[Start of Attachment]
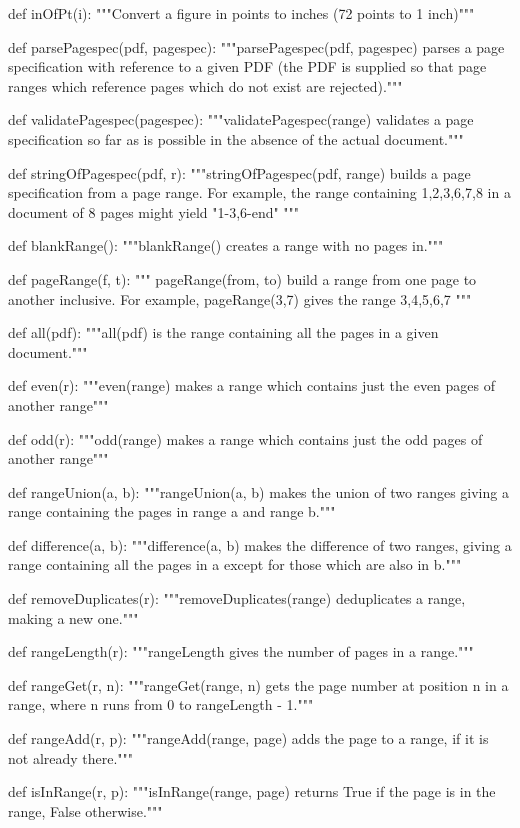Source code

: def inOfPt(i):
    """Convert a figure in points to inches (72 points to 1 inch)"""

def parsePagespec(pdf, pagespec):
    """parsePagespec(pdf, pagespec) parses a page specification with reference to
    a given PDF (the PDF is supplied so that page ranges which reference pages
    which do not exist are rejected)."""

def validatePagespec(pagespec):
    """validatePagespec(range) validates a page specification so far as is
    possible in the absence of the actual document."""

def stringOfPagespec(pdf, r):
    """stringOfPagespec(pdf, range) builds a page specification from a page
    range. For example, the range containing 1,2,3,6,7,8 in a document of 8
    pages might yield "1-3,6-end" """

def blankRange():
    """blankRange() creates a range with no pages in."""

def pageRange(f, t):
    """ pageRange(from, to) build a range from one page to another inclusive.
    For example, pageRange(3,7) gives the range 3,4,5,6,7 """

def all(pdf):
    """all(pdf) is the range containing all the pages in a given document."""

def even(r):
    """even(range) makes a range which contains just the even pages of another
    range"""

def odd(r):
    """odd(range) makes a range which contains just the odd pages of another
    range"""

def rangeUnion(a, b):
    """rangeUnion(a, b) makes the union of two ranges giving a range containing
    the pages in range a and range b."""

def difference(a, b):
    """difference(a, b) makes the difference of two ranges, giving a range
    containing all the pages in a except for those which are also in b."""

def removeDuplicates(r):
    """removeDuplicates(range) deduplicates a range, making a new one."""

def rangeLength(r):
    """rangeLength gives the number of pages in a range."""

def rangeGet(r, n):
    """rangeGet(range, n) gets the page number at position n in a range, where
    n runs from 0 to rangeLength - 1."""

def rangeAdd(r, p):
    """rangeAdd(range, page) adds the page to a range, if it is not already
    there."""

def isInRange(r, p):
    """isInRange(range, page) returns True if the page is in the range, False
    otherwise."""

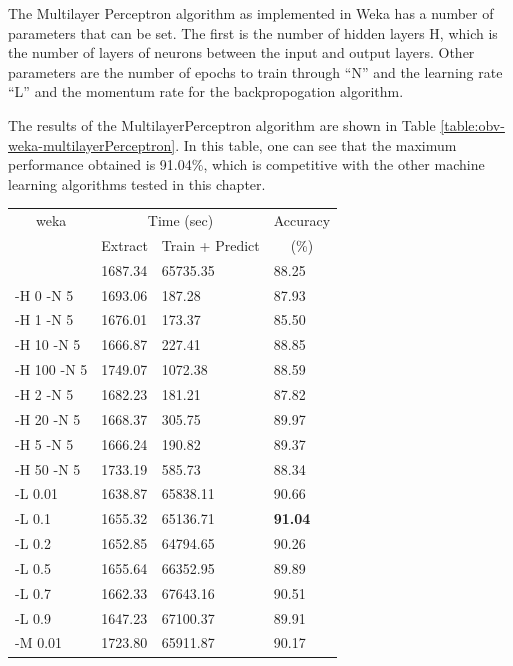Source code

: The Multilayer Perceptron algorithm as implemented in Weka has a
number of parameters that can be set.  The first is the number of
hidden layers H, which is the number of layers of neurons between the
input and output layers.  Other parameters are the number of epochs to train
through ``N'' and the learning rate ``L'' and the momentum rate for
the backpropogation algorithm.

The results of the MultilayerPerceptron algorithm are shown in Table
\ref{table:obv-weka-multilayerPerceptron}. In this table, one can see
that the maximum performance obtained is 91.04\%, which is competitive
with the other machine learning algorithms tested in this chapter.

\begin{table}
\begin{tabular}{|l|l|l|l|}
\hline
\multicolumn{1}{|c|}{weka} & \multicolumn{2}{c|}{Time (sec)} & Accuracy \\
\hhline{|~|-|-|~|}
\multicolumn{1}{|c|}{param} & Extract & Train + Predict & \multicolumn{1}{c|}{(\%)} \\
\hhline{|=|=|=|=|}
              &  1687.34  &     65735.35  &  88.25  \\
 -H 0 -N 5    &  1693.06  &       187.28  &  87.93  \\
 -H 1 -N 5    &  1676.01  &       173.37  &  85.50  \\
 -H 10 -N 5   &  1666.87  &       227.41  &  88.85  \\
 -H 100 -N 5  &  1749.07  &      1072.38  &  88.59  \\
 -H 2 -N 5    &  1682.23  &       181.21  &  87.82  \\
 -H 20 -N 5   &  1668.37  &       305.75  &  89.97  \\
 -H 5 -N 5    &  1666.24  &       190.82  &  89.37  \\
 -H 50 -N 5   &  1733.19  &       585.73  &  88.34  \\
\hline
 -L 0.01      &  1638.87  &     65838.11  &  90.66  \\
 -L 0.1       &  1655.32  &     65136.71  &  \textbf{91.04}  \\
 -L 0.2       &  1652.85  &     64794.65  &  90.26  \\
 -L 0.5       &  1655.64  &     66352.95  &  89.89  \\
 -L 0.7       &  1662.33  &     67643.16  &  90.51  \\
 -L 0.9       &  1647.23  &     67100.37  &  89.91  \\
\hline
 -M 0.01      &  1723.80  &     65911.87  &  90.17  \\

\end{tabular}
\end{table}
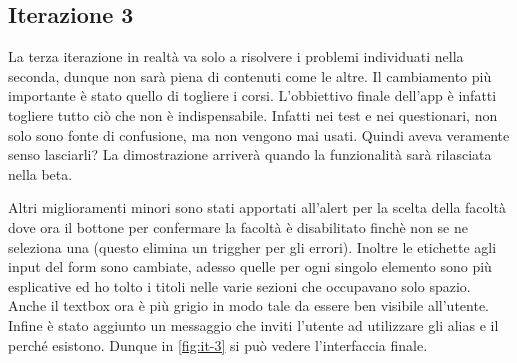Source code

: \documentclass[Lau, oneside, noexaminfo]{sapthesis}%
\begin{document}
\subsection{Iterazione 3}
La terza iterazione in realtà va solo a risolvere i problemi individuati nella seconda, dunque non sarà piena di contenuti come le altre.
Il cambiamento più importante è stato quello di togliere i corsi. L'obbiettivo finale dell'app è infatti togliere tutto ciò che non è indispensabile. Infatti nei test e nei questionari, non solo sono fonte di confusione, ma non vengono mai usati. Quindi aveva veramente senso lasciarli? La dimostrazione arriverà quando la funzionalità sarà rilasciata nella beta.

Altri miglioramenti minori sono stati apportati all'alert per la scelta della facoltà dove ora il bottone per confermare la facoltà è disabilitato finchè non se ne seleziona una (questo elimina un triggher per gli errori). Inoltre le etichette agli input del form sono cambiate, adesso quelle per ogni singolo elemento sono più esplicative ed ho tolto i titoli nelle varie sezioni che occupavano solo spazio. Anche il textbox ora è più grigio in modo tale da essere ben visibile all'utente. Infine è stato aggiunto un messaggio che inviti l'utente ad utilizzare gli alias e il perché esistono. Dunque in \ref{fig:it-3} si può vedere l'interfaccia finale.
\end{document}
[End of Attachment]
## WHAT YOU ARE ASKED TO DO
Among the lines of the material above, find those with the word "layers". Copy each one.

## SOLUTION FOR THIS TASK
hidden layers H, which is the number of layers of neurons between the
input and output layers.  Other parameters are the number of epochs to train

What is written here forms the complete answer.